The above was posted by Marilyn and taken from the blog www.communicatingacrossboundaries.blogspot.com.  
Not only does it sum up what a MK (missionary kid) or TCK (third culture kid) might think but it did a great job of putting into words what I feel most days.  Thank you, Marilyn, for voicing my heart.

Wednesday, May 2, 2012

Desperate...


Rachel Jones' blog post rings loudly with truth.  What do you think?

Some people tell me it is brave to raise my kids in Africa. They could get malaria or be bitten by a poisonous snake. They don’t have a Sunday School class. They can’t eat gluten-free foods. Their friends are Muslims. They live far away from cousins, aunts and uncles, and grandparents.
My initial reaction is to be tempted to say, “Well, I think it is brave to raise kids in America.” I know my heart, my soul-shriveling tendency to love the world. I know my kids, how quickly they could be sucked into the idolatry of a nation whose church is the shopping mall and whose God is the latest iPhone.
But this kneejerk reaction is wrong because it assumes brave is the right word to use to describe parenting, whether in Africa or in the United States.
Brave is the wrong word.

Life As Fasting

Living overseas is a form of fasting. Fasting from the comforts of a would-be heaven on earth where there are hot showers, dishwashers and clothes dryers, fully-stocked grocery stores and someone else to teach piano lessons. Living overseas is fasting that says, “this much, O God, this much, I want to know you.” And, “this much, O God, this much, I want you to be known” (Michael Oh).
I want to know God deeply and I want him to be known so much that I will risk scary diseases, fast from my beloved family and worldly comforts, and teach my children to engage with neighbors of differing faiths.
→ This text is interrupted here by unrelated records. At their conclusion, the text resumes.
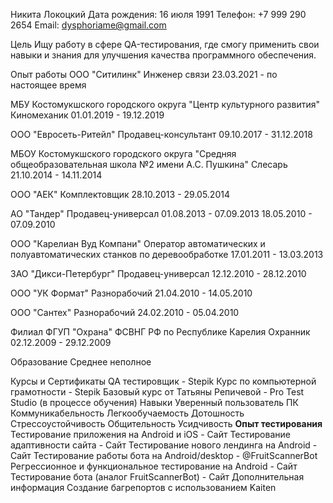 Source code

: Никита Локоцкий
Дата рождения: 16 июля 1991
Телефон: +7 999 290 2654
Email: dysphoriame@gmail.com

Цель
Ищу работу в сфере QA-тестирования, где смогу применить свои навыки и знания для улучшения качества программного обеспечения.

Опыт работы
ООО "Ситилинк"
Инженер связи
23.03.2021 - по настоящее время

МБУ Костомукшского городского округа "Центр культурного развития"
Киномеханик
01.01.2019 - 19.12.2019

ООО "Евросеть-Ритейл"
Продавец-консультант
09.10.2017 - 31.12.2018

МБОУ Костомукшского городского округа "Средняя общеобразовательная школа №2 имени А.С. Пушкина"
Слесарь
21.10.2014 - 14.11.2014

ООО "АЕК"
Комплектовщик
28.10.2013 - 29.05.2014

АО "Тандер"
Продавец-универсал
01.08.2013 - 07.09.2013
18.05.2010 - 07.09.2010

ООО "Карелиан Вуд Компани"
Оператор автоматических и полуавтоматических станков по деревообработке
17.01.2011 - 13.03.2013

ЗАО "Дикси-Петербург"
Продавец-универсал
12.12.2010 - 28.12.2010

ООО "УК Формат"
Разнорабочий
21.04.2010 - 14.05.2010

ООО "Сантех"
Разнорабочий
24.02.2010 - 05.04.2010

Филиал ФГУП "Охрана" ФСВНГ РФ по Республике Карелия
Охранник
02.12.2009 - 29.12.2009

Образование
Среднее неполное

Курсы и Сертификаты
QA тестировщик - Stepik
Курс по компьютерной грамотности - Stepik
Базовый курс от Татьяны Репичевой - Pro Test Studio (в процессе обучения)
Навыки
Уверенный пользователь ПК
Коммуникабельность
Легкообучаемость
Дотошность
Стрессоустойчивость
Общительность
Усидчивость
**Опыт тестирования**
Тестирование приложения на Android и iOS - Сайт
Тестирование адаптивности сайта - Сайт
Тестирование нового лендинга на Android - Сайт
Тестирование работы бота на Android/desktop - @FruitScannerBot
Регрессионное и функциональное тестирование на Android - Сайт
Тестирование бота (аналог FruitScannerBot) - Сайт
Дополнительная информация
Создание багрепортов с использованием Kaiten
But to live and fast like that, to raise my children like that, isn’t brave.
When I think about mothering my three children who love this steamy, desert nation, I don’t feel brave. I feel dependent. Helplessly, desperately, breathlessly, clingingly dependent.

Dependent

Any mother, anywhere in the world, could receive a phone call in the next five minutes about a car accident. A child could decide Jesus is an imaginary friend and reject truth. Another could fall into immoral living.
There is nothing brave about loving little people who will grow up and could choose to abandon the things of God. But for dependency on the promises and character of God, there is terror and anxiety.
Being dependent isn’t just for mothers living in Africa. The only way to parent is with faith that God is able to keep and hold our children. The only way to parent is to be dependent on his sovereign plan and tender care for them. Dependent on the strength of the everlasting arms to hold us, to hold our children, and to keep us in perfect peace with our minds stayed on Him.
No, brave is not the right word for parents.
Dependent is.

Taken from www.desiringgod.org - written by Rachel Jones

WHO am I?

Coming to the field this time with three kids, I had an idea of what life would be.  I knew that I would basically be doing the same thing that I did in Texas.  I would still be homeschooling, taking care of my husband, cooking and making our house a home.  
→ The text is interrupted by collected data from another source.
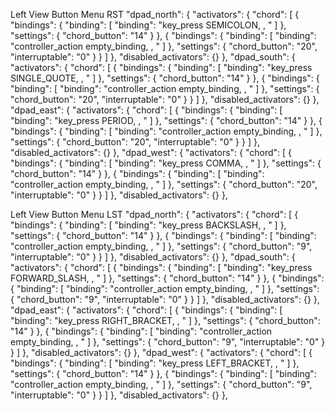 Left View Button Menu RST
					"dpad_north": {
						"activators": {
							"chord": [
								{
									"bindings": {
									"binding": [
										"binding": "key_press SEMICOLON, , "
									]
								},
								"settings": {
									"chord_button": "14"
								}
								},
								{
									"bindings": {
									"binding": [
										"binding": "controller_action empty_binding, , "
									]
								},
								"settings": {
									"chord_button": "20",
									"interruptable": "0"
								}
								}
							]
						},
						"disabled_activators": {}
					},
					"dpad_south": {
						"activators": {
							"chord": [
								{
									"bindings": {
									"binding": [
										"binding": "key_press SINGLE_QUOTE, , "
									]
								},
								"settings": {
									"chord_button": "14"
								}
								},
								{
									"bindings": {
									"binding": [
										"binding": "controller_action empty_binding, , "
									]
								},
								"settings": {
									"chord_button": "20",
									"interruptable": "0"
								}
								}
							]
						},
						"disabled_activators": {}
					},
					"dpad_east": {
						"activators": {
							"chord": [
								{
									"bindings": {
									"binding": [
										"binding": "key_press PERIOD, , "
									]
								},
								"settings": {
									"chord_button": "14"
								}
								},
								{
									"bindings": {
									"binding": [
										"binding": "controller_action empty_binding, , "
									]
								},
								"settings": {
									"chord_button": "20",
									"interruptable": "0"
								}
								}
							]
						},
						"disabled_activators": {}
					},
					"dpad_west": {
						"activators": {
							"chord": [
								{
									"bindings": {
									"binding": [
										"binding": "key_press COMMA, , "
									]
								},
								"settings": {
									"chord_button": "14"
								}
								},
								{
									"bindings": {
									"binding": [
										"binding": "controller_action empty_binding, , "
									]
								},
								"settings": {
									"chord_button": "20",
									"interruptable": "0"
								}
								}
							]
						},
						"disabled_activators": {}
					},

Left View Button Menu LST
					"dpad_north": {
						"activators": {
							"chord": [
								{
									"bindings": {
									"binding": [
										"binding": "key_press BACKSLASH, , "
									]
								},
								"settings": {
									"chord_button": "14"
								}
								},
								{
									"bindings": {
									"binding": [
										"binding": "controller_action empty_binding, , "
									]
								},
								"settings": {
									"chord_button": "9",
									"interruptable": "0"
								}
								}
							]
						},
						"disabled_activators": {}
					},
					"dpad_south": {
						"activators": {
							"chord": [
								{
									"bindings": {
									"binding": [
										"binding": "key_press FORWARD_SLASH, , "
									]
								},
								"settings": {
									"chord_button": "14"
								}
								},
								{
									"bindings": {
									"binding": [
										"binding": "controller_action empty_binding, , "
									]
								},
								"settings": {
									"chord_button": "9",
									"interruptable": "0"
								}
								}
							]
						},
						"disabled_activators": {}
					},
					"dpad_east": {
						"activators": {
							"chord": [
								{
									"bindings": {
									"binding": [
										"binding": "key_press RIGHT_BRACKET, , "
									]
								},
								"settings": {
									"chord_button": "14"
								}
								},
								{
									"bindings": {
									"binding": [
										"binding": "controller_action empty_binding, , "
									]
								},
								"settings": {
									"chord_button": "9",
									"interruptable": "0"
								}
								}
							]
						},
						"disabled_activators": {}
					},
					"dpad_west": {
						"activators": {
							"chord": [
								{
									"bindings": {
									"binding": [
										"binding": "key_press LEFT_BRACKET, , "
									]
								},
								"settings": {
									"chord_button": "14"
								}
								},
								{
									"bindings": {
									"binding": [
										"binding": "controller_action empty_binding, , "
									]
								},
								"settings": {
									"chord_button": "9",
									"interruptable": "0"
								}
								}
							]
						},
						"disabled_activators": {}
					},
What I didn't know was the joy that would be mine to be just exactly (and only) what God has called me to be - wife and mother.  Never mind that doing here all the things that I did in America is a hundred times more difficult and complex.  It is also many times more sweeter to do so.  Many days when I am juggling all that demands my time, I stop to thank the Lord for what He is doing in our lives.  

Is this the 'simple life' that everyone seems to crave?  Well, I can tell you one thing for very sure - nothing about living and ministering in the bush of Zambia is simple but it is simply a joy to do so.  

So, who am I?  I am exactly who God has called me to be.  What about you?  Has the world pulled you away from your first priority - being a wife and mother?  
Come back to who God wants you to be.